Addio del passato, dunque, che ci lascia, si sbriciola e si annulla in un processo di solvitore antiumano e nello stesso tempo disumano, e non come cosa destinata, con la sua esemplare lezione, a restare alle spalle delle generazioni che sopravvengono. Le mutazioni feriscono, ora dopo ora, minuto dopo minuto, in questo luogo che fu ‘nostro’ e ci fu caro, e ci si ritrova sempre più soli. Parole amare, queste, troppo amare, che forse sarebbe meglio, in un rassegnato e fatalistico silenzio, non dire. Il paesaggio, già mentre scrivo, mutato a ritmo travolgente, ci sottrae il gusto di istantanee a noi familiari per offrirci il ricambio di altre, ignote alla nostra natura e alla nostra cultura.

I sacrifici che questo cosiddetto ‘progresso’ ci richiede sono davvero pesanti e sovvertono le cose minime dell’esistenza. Si va, anche a Calenella, verso la tirannia totale del rumore? Certo, quanto avviene è mistero, come misteriosa rimane qualsiasi ipotesi di futuro. Con questa certezza, meglio sarebbe abbandonarsi senza lottare al fatalismo supremo pacificatore dell’anima. Lottare, tuttavia, non significa non avere una convinta aspirazione di pace: sono infatti ‘frammenti di pace’ quelli della sopravvivenza dei luoghi da offrire alle effimere ore della nostra giornata.

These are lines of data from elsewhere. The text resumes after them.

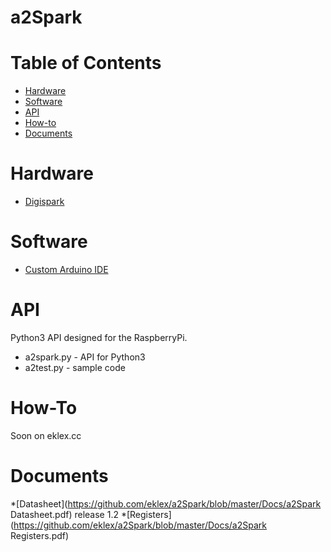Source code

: a2Spark
===============

# Table of Contents

* [Hardware](#hardware)
* [Software](#software)
* [API](#api)
* [How-to](#how-to)
* [Documents](#docs)

# <a name="hardware"></a>Hardware
* [Digispark](http://digistump.com/category/1)

# <a name="software"></a>Software
* [Custom Arduino IDE](http://digistump.com/wiki/digispark/tutorials/connecting)

# <a name="api"></a>API
 Python3 API designed for the RaspberryPi.
 * a2spark.py - API for Python3
 * a2test.py - sample code

# <a name="how-to"></a>How-To
 Soon on eklex.cc

# <a name="docs"></a>Documents
 *[Datasheet](https://github.com/eklex/a2Spark/blob/master/Docs/a2Spark Datasheet.pdf) release 1.2
 *[Registers](https://github.com/eklex/a2Spark/blob/master/Docs/a2Spark Registers.pdf)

Mi piace, forse per l’ultima volta a Calenella, vivere intensamente di ricordi: la natura come Dio l’ha fatta e sembrava che gli uomini non sarebbero mai riusciti a contaminare, la distesa del mare, quei lembi di campagna che conservano il profumo della terra feconda per forza intrinseca e non in virtù di concimi chimici, l’occhio sulle cose che hanno resistito allo spietato anonimato del ‘progresso’, insigni di bellezza, armonia e ordine. E mi domando come, vivendo in quel clima, a quel livello, si possa in buona o cattiva fede fare tanto male con tanta insipienza. Un tempo bastavano le botteghe artigiane a farsi garanti del ‘bello’, che rispecchiava volto, anima, aspirazioni e gusto dei suoi abitanti. Oggi i titoli di studio specifici ‘legalizzano’ gli scempi più inauditi di cui si possa essere spettatori.

Ci sarà, anche qui, una progressione costante verso il brutto finché, a un certo momento, non sapremo più dove ci troviamo, in quale regione, in quale Nazione? Si brancolerà nel buio e il buio, si sa, porta all’annullamento del discernimento, alla regressione del gusto, alla decadenza di ogni valore. Una delle cose che ora maggiormente incide l’anima è la quasi certezza che il dominio dell’orrido, del rumore, dell’anonimo, non è più in nessun modo arrestabile e fra poco i sopravvissuti della mia generazione dovranno dichiarare definitivamente ‘forfait’: non resterà che documentare la grazia perduta di Calenella, confrontandone l’aspetto con quello che le vecchie cartoline mostrano.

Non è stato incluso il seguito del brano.